That's a satisfying thing to say, but as practical advice it's absolutely terrible.

Often that person's leadership wasn't the problem, but even when it was, that doesn't necessarily mean that the company will be better-off without them. And that's the question -- what will make the company most likely to be the most successful going forward? Even if the current trouble is because of some of that leader's mistakes, the answer is often to keep that leader. Sometimes it isn't.

4 comments

> Often that person's leadership wasn't the problem

Then what is the problem? Ultimately you’re paid the big bucks for being held responsible. Why isn’t it never something like the CEO doesn’t get any stocks that year. I’m not saying he needs to leave the company but maybe he should take a substantial hit to his pay. He has enough money to put food on the table for many years, unlike the people who are let go where it’s mostly a mixed bag.

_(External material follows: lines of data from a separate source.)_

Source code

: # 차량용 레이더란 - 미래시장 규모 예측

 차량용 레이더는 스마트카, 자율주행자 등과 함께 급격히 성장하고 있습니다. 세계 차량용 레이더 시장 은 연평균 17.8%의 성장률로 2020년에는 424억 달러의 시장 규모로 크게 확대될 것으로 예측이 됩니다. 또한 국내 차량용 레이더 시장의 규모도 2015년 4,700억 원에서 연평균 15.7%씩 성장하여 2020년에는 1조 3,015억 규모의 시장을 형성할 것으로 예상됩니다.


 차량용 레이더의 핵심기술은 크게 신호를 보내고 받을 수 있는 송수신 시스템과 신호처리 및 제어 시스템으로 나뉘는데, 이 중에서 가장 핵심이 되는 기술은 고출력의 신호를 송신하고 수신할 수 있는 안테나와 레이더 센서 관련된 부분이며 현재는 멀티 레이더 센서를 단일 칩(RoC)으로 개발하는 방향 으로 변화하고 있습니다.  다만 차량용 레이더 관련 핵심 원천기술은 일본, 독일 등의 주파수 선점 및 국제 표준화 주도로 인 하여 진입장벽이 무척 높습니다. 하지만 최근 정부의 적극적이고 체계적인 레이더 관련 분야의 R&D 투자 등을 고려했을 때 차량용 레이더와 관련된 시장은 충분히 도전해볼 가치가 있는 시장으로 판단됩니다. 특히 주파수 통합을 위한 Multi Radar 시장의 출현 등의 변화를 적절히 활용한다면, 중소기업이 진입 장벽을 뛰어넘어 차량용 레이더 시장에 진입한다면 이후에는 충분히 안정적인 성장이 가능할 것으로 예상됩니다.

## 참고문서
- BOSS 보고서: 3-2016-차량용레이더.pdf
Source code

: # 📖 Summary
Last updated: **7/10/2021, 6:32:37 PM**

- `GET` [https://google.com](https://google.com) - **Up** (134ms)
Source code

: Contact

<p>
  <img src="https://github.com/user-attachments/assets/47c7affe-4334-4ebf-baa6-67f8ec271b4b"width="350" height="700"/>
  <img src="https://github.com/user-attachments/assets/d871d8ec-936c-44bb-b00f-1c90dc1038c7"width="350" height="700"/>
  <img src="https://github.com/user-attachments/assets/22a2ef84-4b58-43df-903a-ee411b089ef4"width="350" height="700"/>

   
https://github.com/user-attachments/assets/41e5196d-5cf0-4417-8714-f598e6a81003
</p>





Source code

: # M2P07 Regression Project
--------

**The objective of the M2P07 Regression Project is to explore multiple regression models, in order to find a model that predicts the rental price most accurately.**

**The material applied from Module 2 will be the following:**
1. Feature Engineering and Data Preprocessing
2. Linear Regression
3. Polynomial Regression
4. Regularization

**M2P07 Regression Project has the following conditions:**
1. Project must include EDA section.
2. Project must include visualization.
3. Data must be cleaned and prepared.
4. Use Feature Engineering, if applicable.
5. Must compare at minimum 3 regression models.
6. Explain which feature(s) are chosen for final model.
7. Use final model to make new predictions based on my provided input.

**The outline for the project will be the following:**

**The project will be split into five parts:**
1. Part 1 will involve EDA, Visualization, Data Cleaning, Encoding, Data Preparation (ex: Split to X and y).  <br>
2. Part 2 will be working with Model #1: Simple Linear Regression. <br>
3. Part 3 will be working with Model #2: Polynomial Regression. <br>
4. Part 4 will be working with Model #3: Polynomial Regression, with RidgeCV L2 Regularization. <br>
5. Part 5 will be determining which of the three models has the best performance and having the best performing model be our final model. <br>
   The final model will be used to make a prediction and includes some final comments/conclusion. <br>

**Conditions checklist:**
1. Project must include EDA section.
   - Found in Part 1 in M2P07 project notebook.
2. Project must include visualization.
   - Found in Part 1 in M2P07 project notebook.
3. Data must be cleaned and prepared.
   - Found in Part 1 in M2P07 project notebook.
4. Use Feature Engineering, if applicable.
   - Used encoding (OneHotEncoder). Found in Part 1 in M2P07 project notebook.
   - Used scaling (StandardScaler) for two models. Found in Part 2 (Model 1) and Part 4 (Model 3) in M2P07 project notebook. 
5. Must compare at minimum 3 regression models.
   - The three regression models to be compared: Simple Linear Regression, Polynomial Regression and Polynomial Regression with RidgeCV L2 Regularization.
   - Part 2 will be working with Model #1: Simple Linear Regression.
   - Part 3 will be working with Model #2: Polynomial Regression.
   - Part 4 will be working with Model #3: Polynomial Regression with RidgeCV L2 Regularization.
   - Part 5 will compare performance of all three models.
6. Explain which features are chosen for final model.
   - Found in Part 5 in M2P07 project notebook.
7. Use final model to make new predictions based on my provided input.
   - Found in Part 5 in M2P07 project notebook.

>Why isn’t it never something like the CEO doesn’t get any stocks that year.

Performance based compensation is absolutely standard for CEOs- Both in terms of options and stock grants.

Do those metrics count "number of people laid off" explicitly?

We know they do implicitly because laying off people makes the company more profitable, but is there any penalty for killing jobs?

If not, shouldn't there be?

No, I dont think there should be a penalty by default.

The objective of a company isnt and shouldn't be to run a charity. Some amount of layoffs are desirable just as a matter of housekeeping. Layoffs can be a hard part of doing a good job.

I think there are extreme examples and tactics where layoffs cross a moral line but not a legal line. for example, I think the humane thing to do is freeze hiring before layoffs so you dont relocate someone only to let them go.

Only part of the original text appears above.